● How to complete this task: Go over the data and work out how many lines include the word "Разработать". Give that number only.

● Provided entries:
_ _ _ _

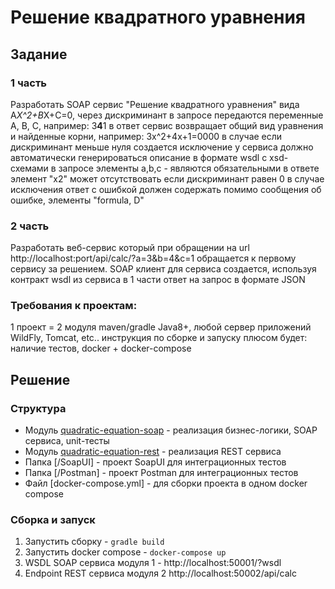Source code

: # Решение квадратного уравнения
## Задание
### 1 часть
Разработать SOAP сервис "Решение квадратного уравнения" вида A*X^2+B*X+C=0, через дискриминант
в запросе передаются переменные A, B, C, например:
<request><a>3</a><b>4</b><c>1</c></request>
в ответ сервис возвращает общий вид уравнения и найденные корни, например:
<response><formula>3x^2+4x+1=0</formula><D>0</D><x1>0</x1><x2>0</x2></response>
в случае если дискриминант меньше нуля создается исключение
у сервиса должно автоматически генерироваться описание в формате wsdl с xsd-схемами
в запросе элементы a,b,c - являются обязательными
в ответе элемент "x2" может отсутствовать если дискриминант равен 0
в случае исключения ответ с ошибкой должен содержать помимо сообщения об ошибке, элементы "formula, D"

### 2 часть
Разработать веб-сервис
который при обращении на url http://localhost:port/api/calc/?a=3&b=4&c=1
обращается к первому сервису за решением.
SOAP клиент для сервиса создается, используя контракт wsdl из сервиса в 1 части
ответ на запрос в формате JSON

### Требования к проектам:
1 проект = 2 модуля
maven/gradle
Java8+, любой сервер приложений WildFly, Tomcat, etc..
инструкция по сборке и запуску
плюсом будет:
наличие тестов, docker + docker-compose

## Решение
### Структура
- Модуль [quadratic-equation-soap](/quadratic-equation-soap) - реализация бизнес-логики, SOAP сервиса, unit-тесты
- Модуль [quadratic-equation-rest](/quadratic-equation-rest) - реализация REST сервиса
- Папка [/SoapUI] - проект SoapUI для интеграционных тестов
- Папка [/Postman] - проект Postman для интеграционных тестов
- Файл [docker-compose.yml] - для сборки проекта в одном docker compose

### Сборка и запуск
1. Запустить сборку - `gradle build`
2. Запустить docker compose - `docker-compose up`
3. WSDL SOAP сервиса модуля 1 - http://localhost:50001/?wsdl
4. Endpoint REST сервиса модуля 2 http://localhost:50002/api/calc


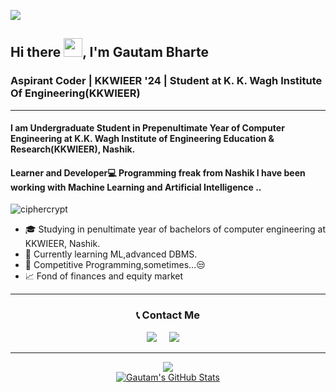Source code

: ![](https://github.com/halfrost/halfrost/blob/master/icons/header_1.png)

<h2>Hi there <img src="https://raw.githubusercontent.com/MartinHeinz/MartinHeinz/master/wave.gif" width="30px" height="30px">, I'm Gautam Bharte</h2>
<h3>Aspirant Coder | KKWIEER '24 | Student at K. K. Wagh Institute Of Engineering(KKWIEER)</h3>
<hr>

<h4>I am Undergraduate Student in Prepenultimate Year of Computer Engineering at K.K. Wagh Institute of Engineering Education & Research(KKWIEER), Nashik.</h4>
<h4>Learner and Developer💻 Programming freak from Nashik I have been working with Machine Learning and Artificial Intelligence ..</h4>

<p align="left"> <img src="https://komarev.com/ghpvc/?username=ciphercrypt&label=Profile%20views&color=0e75b6&style=flat" alt="ciphercrypt" /> </p>

* 🎓   Studying in penultimate year of bachelors of computer engineering at KKWIEER, Nashik.
* 🌱   Currently learning ML,advanced DBMS.
* 🧐   Competitive Programming,sometimes...😒 
* 📈   Fond of finances and equity market  

<hr/>
<p align="center">
<h3 align="center">📞 Contact Me</h3>
</p>
<p align="center">
  <a href="mailto:gautambharte123@gmail.com"><img src="https://img.shields.io/badge/gmail-%23D14836.svg?&style=for-the-badge&logo=gmail&logoColor=white" /></a>&nbsp;&nbsp;&nbsp;&nbsp;
  <a href="https://www.linkedin.com/in/avishkar-mohite/"><img src="https://img.shields.io/badge/linkedin-%230077B5.svg?&style=for-the-badge&logo=linkedin&logoColor=white" /></a>&nbsp;&nbsp;&nbsp;&nbsp;
</p>

<hr/>
<div align="center">
<a href="https://github.com/GautamBharte/GautamBharte">
<img align="center" src="https://github-readme-stats.vercel.app/api/top-langs/?username=GautamBharte&hide=css,tex&title_color=FF5733&text_color=c9cacc&icon_color=2bbc8a&bg_color=1d1f21&langs_count=5" /></a>
</div>
<div align="center">
<a href="https://github.com/GautamBharte/GautamBharte">
<img align="center" src="https://github-readme-stats.vercel.app/api?username=GautamBharte&show_icons=true&line_height=27&count_private=true&title_color=ffffff&text_color=c9cacc&icon_color=2bbc8a&bg_color=1d1f21" alt="Gautam's GitHub Stats" />
</a>
</div>

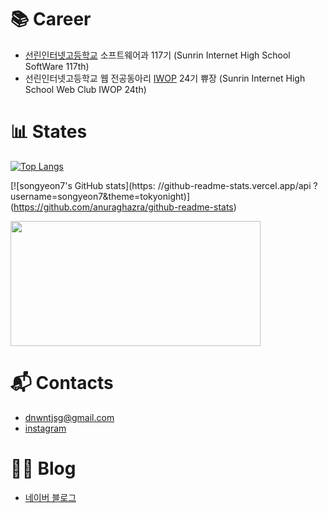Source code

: # 📚 Career
- [선린인터넷고등학교](https://sunrint.sen.hs.kr/) 소프트웨어과 117기 (Sunrin Internet High School SoftWare 117th)
- 선린인터넷고등학교 웹 전공동아리 [IWOP](https://iwop.github.io/) 24기 쀼장 (Sunrin Internet High School Web Club IWOP 24th)
  

# 📊 States
[![Top Langs](https://github-readme-stats.vercel.app/api/top-langs/?username=songyeon7&layout=compact&theme=tokyonight&langs_count=10)](https://github.com/songyeon7/songyeon7/edit/main/README.md)

[![songyeon7's GitHub stats](https:
//github-readme-stats.vercel.app/api
?username=songyeon7&theme=tokyonight)]
(https://github.com/anuraghazra/github-readme-stats)

<a href="https://github.com/devxb/gitanimals">
  <img
    src="https://render.gitanimals.org/lines/songyeon7?pet-id=588398960528582900"
    width="400"
    height="200"
  />
</a>
  


# 📬 Contacts
- dnwntjsg@gmail.com
- [instagram](https://www.instagram.com/song._.yeon7/)


# 👩‍💻 Blog
- [네이버 블로그](https://blog.naver.com/song_yeon7)

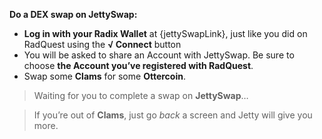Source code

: **Do a DEX swap on JettySwap:**

* **Log in with your Radix Wallet** at {jettySwapLink}, just like you did on RadQuest using the **√ Connect** button
* You will be asked to share an Account with JettySwap. Be sure to choose **the Account you’ve registered with RadQuest**.
* Swap some **Clams** for some **Ottercoin**.

> Waiting for you to complete a swap on **JettySwap**…

> If you’re out of **Clams**, just go _back_ a screen and Jetty will give you more.
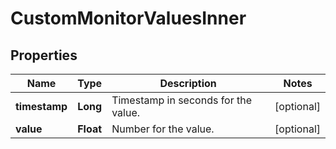 # CustomMonitorValuesInner

## Properties
Name | Type | Description | Notes
------------ | ------------- | ------------- | -------------
**timestamp** | **Long** | Timestamp in seconds for the value. |  [optional]
**value** | **Float** | Number for the value. |  [optional]

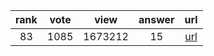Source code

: 
| rank | vote | view | answer | url |
|:-:|:-:|:-:|:-:|:-:|
|83|1085|1673212|15| [url](http://stackoverflow.com/questions/402504/how-to-determine-a-python-variables-type) |
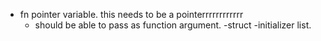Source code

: - fn pointer variable.
    this needs to be a pointerrrrrrrrrrrr
    - should be able to pass as function argument.
-struct
    -initializer list. 
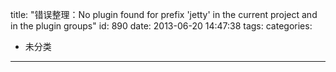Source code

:title: "错误整理：No plugin found for prefix 'jetty' in the current project and in the plugin groups"
id: 890
date: 2013-06-20 14:47:38
tags: 
categories: 
- 未分类
---

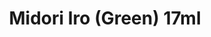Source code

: ---
layout: product
title: "Midori Iro (Green) 17ml"
price: "320" 
desc: "Akrilna boja 17mL"
img_path: "/assets/img/AK2264.jpg"
brand: "AK "
available: true
special_offer: false
new: false
soon: false
cat: "020000"
subcat: "020200"
subsubcat: "020203"
sifra: "AK2264"
popular: true
---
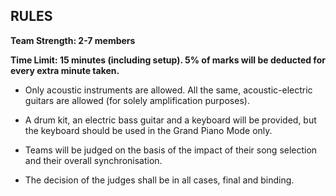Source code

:<!-- TITLE: Pearljam -->
<!-- SUBTITLE: Acoustic Band Competition -->

## RULES 

**Team Strength: 2-7 members**

**Time Limit: 15 minutes (including setup). 5% of marks will be deducted for every extra minute taken.**

- Only acoustic instruments are allowed. All the same, acoustic-electric guitars are allowed (for solely amplification purposes).

- A drum kit, an electric bass guitar and a keyboard will be provided, but the keyboard should be used in the Grand Piano Mode only.

- Teams will be judged on the basis of the impact of their song selection and their overall synchronisation.

- The decision of the judges shall be in all cases, final and binding.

_ _ _ _

● Reply: 2